Review: Skyward Collapse
It’s not hard to find games with great ideas and poor executions. Having a great or unique concept is only the first step to translating that into a great game, and the path there is rarely clear or easy. That’s what I was expecting going into Skyward Collapse, based on what buzz there was surrounding it. But what I got was something far more engaging than that, something that filled its concept out and gave me plenty to do with it. It’s still not a perfect or even great treatment, but it’s enough to keep me playing.
In Skyward Collapse you are some kind of divine force, overseeing a world coming together piece by piece. There are two burgeoning societies in this floating realm, pulled straight from tales of Greek and Norse antiquity. They don’t particularly care for each other, though, and given the chance they will wipe the other out as quickly as possible. Your charge is to help them BOTH flourish, without annihilating the other… at least for a time.
So yes, the hook here is turn-based strategy against yourself. Every turn you have three actions you can perform for the red side, building structures or casting god powers, and then three actions for the blue side. Once you’ve taken all your actions the little mortals take over, producing their own militaries from the resources and structures you help them set up, and then marching out to murder each other. You have nearly no control over units once they are produced, aside from some basic rally and upgrade powers. That means the challenge is not found in battle, but in the logistics supplying each side.

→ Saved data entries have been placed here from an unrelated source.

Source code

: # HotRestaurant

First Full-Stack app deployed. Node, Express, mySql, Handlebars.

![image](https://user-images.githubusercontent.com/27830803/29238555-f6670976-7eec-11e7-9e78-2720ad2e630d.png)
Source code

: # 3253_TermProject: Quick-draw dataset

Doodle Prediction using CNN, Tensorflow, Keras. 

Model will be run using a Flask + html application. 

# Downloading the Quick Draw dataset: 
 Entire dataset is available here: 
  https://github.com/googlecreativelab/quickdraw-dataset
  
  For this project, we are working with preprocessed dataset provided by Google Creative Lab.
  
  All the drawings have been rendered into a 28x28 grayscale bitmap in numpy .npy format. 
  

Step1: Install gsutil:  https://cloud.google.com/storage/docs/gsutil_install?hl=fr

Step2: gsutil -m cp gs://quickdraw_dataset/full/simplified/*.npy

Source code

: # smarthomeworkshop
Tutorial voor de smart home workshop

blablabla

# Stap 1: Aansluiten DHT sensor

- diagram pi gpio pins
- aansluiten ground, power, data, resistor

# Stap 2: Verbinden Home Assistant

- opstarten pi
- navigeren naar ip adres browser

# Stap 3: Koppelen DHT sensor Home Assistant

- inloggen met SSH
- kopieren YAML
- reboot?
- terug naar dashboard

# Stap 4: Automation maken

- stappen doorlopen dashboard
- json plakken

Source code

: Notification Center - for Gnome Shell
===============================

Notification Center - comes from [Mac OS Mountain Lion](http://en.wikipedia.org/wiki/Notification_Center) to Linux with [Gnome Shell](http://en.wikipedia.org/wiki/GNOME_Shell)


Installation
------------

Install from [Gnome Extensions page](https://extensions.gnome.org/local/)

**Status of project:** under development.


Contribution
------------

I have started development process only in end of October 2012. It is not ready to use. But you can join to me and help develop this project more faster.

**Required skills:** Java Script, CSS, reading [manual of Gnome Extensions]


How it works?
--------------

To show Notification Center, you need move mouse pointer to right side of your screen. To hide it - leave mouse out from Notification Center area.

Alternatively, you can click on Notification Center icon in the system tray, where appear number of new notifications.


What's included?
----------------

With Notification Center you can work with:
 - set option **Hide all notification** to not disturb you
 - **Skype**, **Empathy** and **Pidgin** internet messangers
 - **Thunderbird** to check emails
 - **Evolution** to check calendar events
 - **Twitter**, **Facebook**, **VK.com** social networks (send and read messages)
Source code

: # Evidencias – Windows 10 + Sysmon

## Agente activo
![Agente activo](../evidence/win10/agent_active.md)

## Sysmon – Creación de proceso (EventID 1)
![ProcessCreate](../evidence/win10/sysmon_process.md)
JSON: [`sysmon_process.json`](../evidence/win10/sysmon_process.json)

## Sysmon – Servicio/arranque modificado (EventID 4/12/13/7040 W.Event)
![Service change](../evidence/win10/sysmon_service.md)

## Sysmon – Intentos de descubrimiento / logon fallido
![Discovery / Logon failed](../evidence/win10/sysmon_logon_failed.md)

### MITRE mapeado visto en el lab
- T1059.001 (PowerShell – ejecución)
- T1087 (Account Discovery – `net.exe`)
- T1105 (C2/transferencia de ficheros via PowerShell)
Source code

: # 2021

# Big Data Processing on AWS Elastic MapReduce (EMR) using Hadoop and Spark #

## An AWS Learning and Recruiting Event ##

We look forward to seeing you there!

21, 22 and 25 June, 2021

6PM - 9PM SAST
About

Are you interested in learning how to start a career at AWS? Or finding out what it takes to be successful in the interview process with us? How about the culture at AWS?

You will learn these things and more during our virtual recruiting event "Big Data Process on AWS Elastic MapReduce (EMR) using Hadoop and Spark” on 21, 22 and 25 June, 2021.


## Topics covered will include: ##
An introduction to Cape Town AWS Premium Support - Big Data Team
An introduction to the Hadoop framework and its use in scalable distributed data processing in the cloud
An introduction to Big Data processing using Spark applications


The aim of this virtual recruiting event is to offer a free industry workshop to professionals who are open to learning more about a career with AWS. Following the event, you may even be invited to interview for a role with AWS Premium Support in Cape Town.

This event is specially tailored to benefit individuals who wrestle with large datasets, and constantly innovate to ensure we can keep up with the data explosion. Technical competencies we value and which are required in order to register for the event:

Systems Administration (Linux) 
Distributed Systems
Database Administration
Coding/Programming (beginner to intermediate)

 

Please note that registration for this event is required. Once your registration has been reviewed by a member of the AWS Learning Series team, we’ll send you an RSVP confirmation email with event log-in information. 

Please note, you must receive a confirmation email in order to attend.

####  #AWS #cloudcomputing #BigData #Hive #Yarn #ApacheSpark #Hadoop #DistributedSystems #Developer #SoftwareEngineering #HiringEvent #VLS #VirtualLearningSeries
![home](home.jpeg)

The overly clever readers among you may have already raised a finger to interject, supposing that you could just NOT produce soldiers from either side and live in forced harmony. It’s not that simple, of course, because each game takes place over three eras of lots of other shit happening. Bandits, warlords, and monsters can (and will) emerge from the forests and caves of the world to destroy the towns you’ve worked so hard to grow. There are also woes which strike the world every dozen turns or so, inflicting plagues, disasters, and other horrors that may need a military to deal with. And then from the second era, literal gods descend to the continent to take a hand in matters themselves. Rounding things out is a scoring system that gives points for conflict and destruction, and you have quotas to meet to reach future eras and win the game.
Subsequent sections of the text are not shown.